Look below for the line that contains "next 7 days", then copy it and each following line to the end of the records, minus any pictures.

*Source texts of formatted documents*.
========================
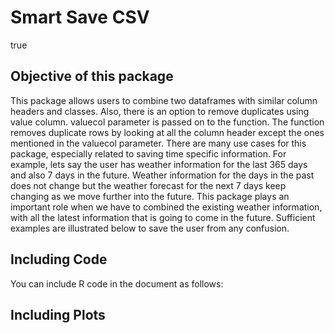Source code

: Smart Save CSV
================
true

## Objective of this package

This package allows users to combine two dataframes with similar column
headers and classes. Also, there is an option to remove duplicates using
value column. valuecol parameter is passed on to the function. The
function removes duplicate rows by looking at all the column header
except the ones mentioned in the valuecol parameter. There are many use
cases for this package, especially related to saving time specific
information. For example, lets say the user has weather information for
the last 365 days and also 7 days in the future. Weather information for
the days in the past does not change but the weather forecast for the
next 7 days keep changing as we move further into the future. This
package plays an important role when we have to combined the existing
weather information, with all the latest information that is going to
come in the future. Sufficient examples are illustrated below to save
the user from any confusion.

## Including Code

You can include R code in the document as follows:


## Including Plots


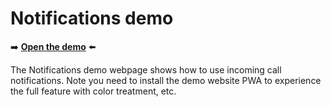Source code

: # Notifications demo

➡️ **[Open the demo](https://microsoftedge.github.io/Demos/incoming-call-notifications/)** ⬅️

The Notifications demo webpage shows how to use incoming call notifications. Note you need to install the demo website PWA to experience the full feature with color treatment, etc. 
<!--
For instructions, see []().
todo: not found in Docs repo: incoming-call-notifications
-->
========================
*Task result*.
next 7 days keep changing as we move further into the future. This
package plays an important role when we have to combined the existing
weather information, with all the latest information that is going to
come in the future. Sufficient examples are illustrated below to save
the user from any confusion.

## Including Code

You can include R code in the document as follows:


## Including Plots


Source code

: # Notifications demo

➡️ **[Open the demo](https://microsoftedge.github.io/Demos/incoming-call-notifications/)** ⬅️

The Notifications demo webpage shows how to use incoming call notifications. Note you need to install the demo website PWA to experience the full feature with color treatment, etc. 
<!--
For instructions, see []().
todo: not found in Docs repo: incoming-call-notifications
-->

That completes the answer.